• _EXERCISE DATA_:
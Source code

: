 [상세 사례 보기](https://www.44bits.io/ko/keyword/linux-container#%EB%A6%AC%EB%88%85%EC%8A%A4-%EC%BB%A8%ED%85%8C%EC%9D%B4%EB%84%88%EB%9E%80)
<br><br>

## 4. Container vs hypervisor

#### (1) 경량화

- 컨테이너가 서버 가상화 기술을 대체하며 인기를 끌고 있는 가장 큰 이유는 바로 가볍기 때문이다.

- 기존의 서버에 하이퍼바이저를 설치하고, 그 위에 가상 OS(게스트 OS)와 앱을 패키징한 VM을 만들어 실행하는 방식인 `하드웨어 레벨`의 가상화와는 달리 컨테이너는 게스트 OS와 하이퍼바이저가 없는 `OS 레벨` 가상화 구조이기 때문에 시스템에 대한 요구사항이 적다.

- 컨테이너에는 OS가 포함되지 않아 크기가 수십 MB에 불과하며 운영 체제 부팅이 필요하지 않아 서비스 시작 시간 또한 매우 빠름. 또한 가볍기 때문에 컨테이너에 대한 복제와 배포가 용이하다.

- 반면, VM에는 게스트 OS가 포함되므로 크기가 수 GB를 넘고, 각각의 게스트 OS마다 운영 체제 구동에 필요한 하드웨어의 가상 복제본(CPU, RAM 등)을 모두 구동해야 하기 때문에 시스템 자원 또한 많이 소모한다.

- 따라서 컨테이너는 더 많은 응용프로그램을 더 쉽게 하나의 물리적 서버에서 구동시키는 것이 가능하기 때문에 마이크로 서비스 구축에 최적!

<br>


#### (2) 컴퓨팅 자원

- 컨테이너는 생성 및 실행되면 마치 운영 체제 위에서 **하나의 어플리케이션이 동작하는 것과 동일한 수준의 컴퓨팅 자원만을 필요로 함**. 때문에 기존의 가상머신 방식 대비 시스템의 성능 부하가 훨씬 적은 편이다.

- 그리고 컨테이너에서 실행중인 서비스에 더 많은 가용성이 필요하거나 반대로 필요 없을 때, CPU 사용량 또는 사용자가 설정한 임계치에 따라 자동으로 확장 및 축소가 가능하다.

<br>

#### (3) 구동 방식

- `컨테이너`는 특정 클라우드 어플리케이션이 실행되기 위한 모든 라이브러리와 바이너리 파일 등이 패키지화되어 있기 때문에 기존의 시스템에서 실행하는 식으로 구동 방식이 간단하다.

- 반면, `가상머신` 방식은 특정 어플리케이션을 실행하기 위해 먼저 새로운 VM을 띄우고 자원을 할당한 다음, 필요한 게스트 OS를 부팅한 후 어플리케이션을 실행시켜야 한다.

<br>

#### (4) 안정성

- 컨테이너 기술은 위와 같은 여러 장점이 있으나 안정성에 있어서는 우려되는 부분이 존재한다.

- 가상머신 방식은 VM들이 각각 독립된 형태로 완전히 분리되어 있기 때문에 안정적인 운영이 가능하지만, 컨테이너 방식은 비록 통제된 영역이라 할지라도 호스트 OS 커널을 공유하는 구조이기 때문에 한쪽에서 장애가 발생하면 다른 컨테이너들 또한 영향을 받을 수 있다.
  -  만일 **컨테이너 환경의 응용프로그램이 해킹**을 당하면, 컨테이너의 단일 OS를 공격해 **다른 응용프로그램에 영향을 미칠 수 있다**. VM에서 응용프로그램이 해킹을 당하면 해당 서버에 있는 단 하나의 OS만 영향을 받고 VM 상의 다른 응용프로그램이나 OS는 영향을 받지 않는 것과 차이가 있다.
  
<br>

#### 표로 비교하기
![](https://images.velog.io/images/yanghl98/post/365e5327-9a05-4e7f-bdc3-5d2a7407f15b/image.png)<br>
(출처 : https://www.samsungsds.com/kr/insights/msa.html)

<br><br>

• _ACTIVITY_: Whatever else the listing above holds, retype exactly only the lines from the one containing "- 따라서 컨테이너는" to the one containing "구동 방식이 간단하다.", both ends kept.

• _RESULT BELOW_:
- 따라서 컨테이너는 더 많은 응용프로그램을 더 쉽게 하나의 물리적 서버에서 구동시키는 것이 가능하기 때문에 마이크로 서비스 구축에 최적!

<br>


#### (2) 컴퓨팅 자원

- 컨테이너는 생성 및 실행되면 마치 운영 체제 위에서 **하나의 어플리케이션이 동작하는 것과 동일한 수준의 컴퓨팅 자원만을 필요로 함**. 때문에 기존의 가상머신 방식 대비 시스템의 성능 부하가 훨씬 적은 편이다.

- 그리고 컨테이너에서 실행중인 서비스에 더 많은 가용성이 필요하거나 반대로 필요 없을 때, CPU 사용량 또는 사용자가 설정한 임계치에 따라 자동으로 확장 및 축소가 가능하다.

<br>

#### (3) 구동 방식

- `컨테이너`는 특정 클라우드 어플리케이션이 실행되기 위한 모든 라이브러리와 바이너리 파일 등이 패키지화되어 있기 때문에 기존의 시스템에서 실행하는 식으로 구동 방식이 간단하다.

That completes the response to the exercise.